Я неожиданно вспомнил бедного Дона, теперь лежащего в земле; когда он был помоложе, то при встрече с собакой, которая ему почему-либо особенно не нравилась, он ощетинивался, поднимал хвост, подпрыгивал и вцеплялся ей в глотку. Теперь я понимал, что он должен был чувствовать в такие моменты.
— Извините нас, Филипп, — поднимаясь со стула, сказала Рейчел. — Синьору Райнальди и мне надо многое обсудить. Он привез бумаги, которые я должна подписать. Лучше всего это сделать в моем будуаре. Вы к нам присоединитесь?
— Думаю, нет, — ответил я. — Я целый день не был дома, и в конторе меня ждут письма. Желаю вам обоим доброй ночи.
Она вышла из столовой, он последовал за ней. Я слышал, как она и он поднимались по лестнице. Когда молодой Джон пришел убирать со стола, я все еще сидел в столовой.
Затем я вышел из дома и направился к парку. Я видел свет в будуаре, но портьеры были задернуты. Оставшись одни, они, конечно же, говорят по-итальянски. Она, разумеется, сидит в низком кресле у камина, он — рядом с ней. Интересно, думал я, расскажет ли она ему про наш разговор прошлым вечером? Что я взял у нее завещание и снял с него копию? Интересно, что он ей советует? Какие бумаги, требующие ее подписи, привез показать? Покончив с делами, вернутся ли они к воспоминаниям, к обсуждению общих знакомых мест, где они бывали? Приготовит ли она tisana, как готовила мне, будет ли ходить по комнате, чтобы он мог любоваться ее движениями? Когда он уйдет от нее, чтобы лечь спать, и даст ли она ему на прощание руку?
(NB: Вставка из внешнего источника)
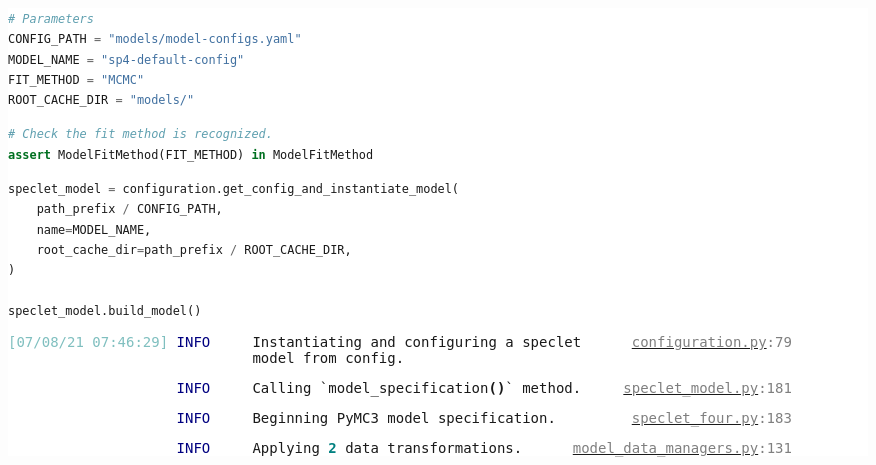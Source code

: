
 ```python
# Parameters
CONFIG_PATH = "models/model-configs.yaml"
MODEL_NAME = "sp4-default-config"
FIT_METHOD = "MCMC"
ROOT_CACHE_DIR = "models/"
```

```python
# Check the fit method is recognized.
assert ModelFitMethod(FIT_METHOD) in ModelFitMethod
```

```python
speclet_model = configuration.get_config_and_instantiate_model(
    path_prefix / CONFIG_PATH,
    name=MODEL_NAME,
    root_cache_dir=path_prefix / ROOT_CACHE_DIR,
)

speclet_model.build_model()
```

<pre style="white-space:pre;overflow-x:auto;line-height:normal;font-family:Menlo,'DejaVu Sans Mono',consolas,'Courier New',monospace"><span style="color: #7fbfbf; text-decoration-color: #7fbfbf">[07/08/21 07:46:29] </span><span style="color: #000080; text-decoration-color: #000080">INFO    </span> Instantiating and configuring a speclet      <a href="file:///n/data1/hms/dbmi/park/Cook/speclet/src/models/configuration.py"><span style="color: #7f7f7f; text-decoration-color: #7f7f7f">configuration.py</span></a><span style="color: #7f7f7f; text-decoration-color: #7f7f7f">:79</span>
                             model from config.
</pre>

<pre style="white-space:pre;overflow-x:auto;line-height:normal;font-family:Menlo,'DejaVu Sans Mono',consolas,'Courier New',monospace"><span style="color: #7fbfbf; text-decoration-color: #7fbfbf">                    </span><span style="color: #000080; text-decoration-color: #000080">INFO    </span> Calling `model_specification<span style="font-weight: bold">()</span>` method.     <a href="file:///n/data1/hms/dbmi/park/Cook/speclet/src/models/speclet_model.py"><span style="color: #7f7f7f; text-decoration-color: #7f7f7f">speclet_model.py</span></a><span style="color: #7f7f7f; text-decoration-color: #7f7f7f">:181</span>
</pre>

<pre style="white-space:pre;overflow-x:auto;line-height:normal;font-family:Menlo,'DejaVu Sans Mono',consolas,'Courier New',monospace"><span style="color: #7fbfbf; text-decoration-color: #7fbfbf">                    </span><span style="color: #000080; text-decoration-color: #000080">INFO    </span> Beginning PyMC3 model specification.         <a href="file:///n/data1/hms/dbmi/park/Cook/speclet/src/models/speclet_four.py"><span style="color: #7f7f7f; text-decoration-color: #7f7f7f">speclet_four.py</span></a><span style="color: #7f7f7f; text-decoration-color: #7f7f7f">:183</span>
</pre>

<pre style="white-space:pre;overflow-x:auto;line-height:normal;font-family:Menlo,'DejaVu Sans Mono',consolas,'Courier New',monospace"><span style="color: #7fbfbf; text-decoration-color: #7fbfbf">                    </span><span style="color: #000080; text-decoration-color: #000080">INFO    </span> Applying <span style="color: #008080; text-decoration-color: #008080; font-weight: bold">2</span> data transformations.      <a href="file:///n/data1/hms/dbmi/park/Cook/speclet/src/managers/model_data_managers.py"><span style="color: #7f7f7f; text-decoration-color: #7f7f7f">model_data_managers.py</span></a><span style="color: #7f7f7f; text-decoration-color: #7f7f7f">:131</span>
</pre>
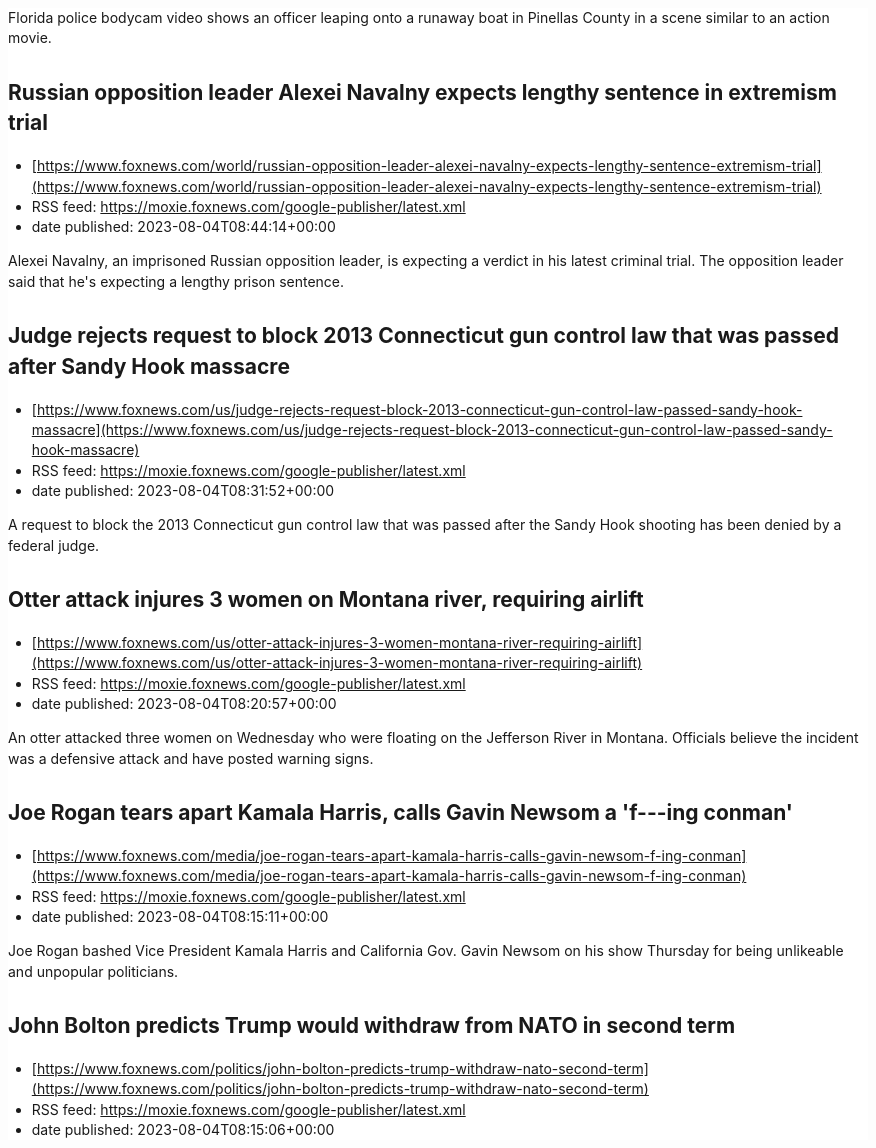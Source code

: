 Florida police bodycam video shows an officer leaping onto a runaway boat in Pinellas County in a scene similar to an action movie.

## Russian opposition leader Alexei Navalny expects lengthy sentence in extremism trial
 - [https://www.foxnews.com/world/russian-opposition-leader-alexei-navalny-expects-lengthy-sentence-extremism-trial](https://www.foxnews.com/world/russian-opposition-leader-alexei-navalny-expects-lengthy-sentence-extremism-trial)
 - RSS feed: https://moxie.foxnews.com/google-publisher/latest.xml
 - date published: 2023-08-04T08:44:14+00:00

Alexei Navalny, an imprisoned Russian opposition leader, is expecting a verdict in his latest criminal trial. The opposition leader said that he&apos;s expecting a lengthy prison sentence.

## Judge rejects request to block 2013 Connecticut gun control law that was passed after Sandy Hook massacre
 - [https://www.foxnews.com/us/judge-rejects-request-block-2013-connecticut-gun-control-law-passed-sandy-hook-massacre](https://www.foxnews.com/us/judge-rejects-request-block-2013-connecticut-gun-control-law-passed-sandy-hook-massacre)
 - RSS feed: https://moxie.foxnews.com/google-publisher/latest.xml
 - date published: 2023-08-04T08:31:52+00:00

A request to block the 2013 Connecticut gun control law that was passed after the Sandy Hook shooting has been denied by a federal judge.

## Otter attack injures 3 women on Montana river, requiring airlift
 - [https://www.foxnews.com/us/otter-attack-injures-3-women-montana-river-requiring-airlift](https://www.foxnews.com/us/otter-attack-injures-3-women-montana-river-requiring-airlift)
 - RSS feed: https://moxie.foxnews.com/google-publisher/latest.xml
 - date published: 2023-08-04T08:20:57+00:00

An otter attacked three women on Wednesday who were floating on the Jefferson River in Montana. Officials believe the incident was a defensive attack and have posted warning signs.

## Joe Rogan tears apart Kamala Harris, calls Gavin Newsom a 'f---ing conman'
 - [https://www.foxnews.com/media/joe-rogan-tears-apart-kamala-harris-calls-gavin-newsom-f-ing-conman](https://www.foxnews.com/media/joe-rogan-tears-apart-kamala-harris-calls-gavin-newsom-f-ing-conman)
 - RSS feed: https://moxie.foxnews.com/google-publisher/latest.xml
 - date published: 2023-08-04T08:15:11+00:00

Joe Rogan bashed Vice President Kamala Harris and California Gov. Gavin Newsom on his show Thursday for being unlikeable and unpopular politicians.

## John Bolton predicts Trump would withdraw from NATO in second term
 - [https://www.foxnews.com/politics/john-bolton-predicts-trump-withdraw-nato-second-term](https://www.foxnews.com/politics/john-bolton-predicts-trump-withdraw-nato-second-term)
 - RSS feed: https://moxie.foxnews.com/google-publisher/latest.xml
 - date published: 2023-08-04T08:15:06+00:00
Помедлит ли он перед дверью, под разными предлогами оттягивая уход, как делал я сам? Или, так хорошо зная его, она позволит ему задержаться допоздна?
Я бродил по парку: вверх — по дорожке с террасами, вниз — по тропинке до самого взморья и обратно; снова вверх по дорожке, обсаженной молодыми кедрами. Так я кружил до тех пор, пока не услышал, что часы на башне пробили десять. В этот час меня выставляли из будуара; а его? Я подошел к краю лужайки, остановился и посмотрел на ее окно. В будуаре еще горел свет. Я ждал, не сводя с него глаз. Свет продолжал гореть. От долгой ходьбы я согрелся, но под деревьями воздух был холодный. У меня замерзли руки и ноги.
Ночь была темной, ни один звук не нарушал глубокой тишины. Морозная луна не стояла над вершинами деревьев. Часы пробили одиннадцать. С последним ударом свет в будуаре погас и зажегся в голубой спальне. Я немного подождал, затем быстро обогнул задний фасад дома, прошел мимо кухни и, остановившись перед западным фасадом, посмотрел вверх, на окно комнаты Райнальди. У меня вырвался вздох облегчения. В ней тоже горел свет. Он оставил ставни закрытыми, но я разглядел в них слабые просветы. Окно тоже было плотно закрыто. Я был уверен — и эта уверенность доставляла мне, как истинному жителю Британских островов, немалое удовлетворение, — что ночью он не откроет ни то, ни другое.
Я вошел в дом и поднялся к себе. Только я снял сюртук и галстук и бросил их на стул, как в коридоре послышалось шуршание платья и в дверь осторожно постучали. Я подошел и открыл ее. У порога стояла Рейчел. Она еще не переоделась, и на ее плечах по-прежнему лежала шаль.
— Я пришла пожелать вам спокойной ночи, — сказала она.
— Благодарю вас, — ответил я. — И я желаю вам того же.
Она опустила глаза и увидела на моих сапогах грязь.
— Где вы были весь вечер? — спросила она.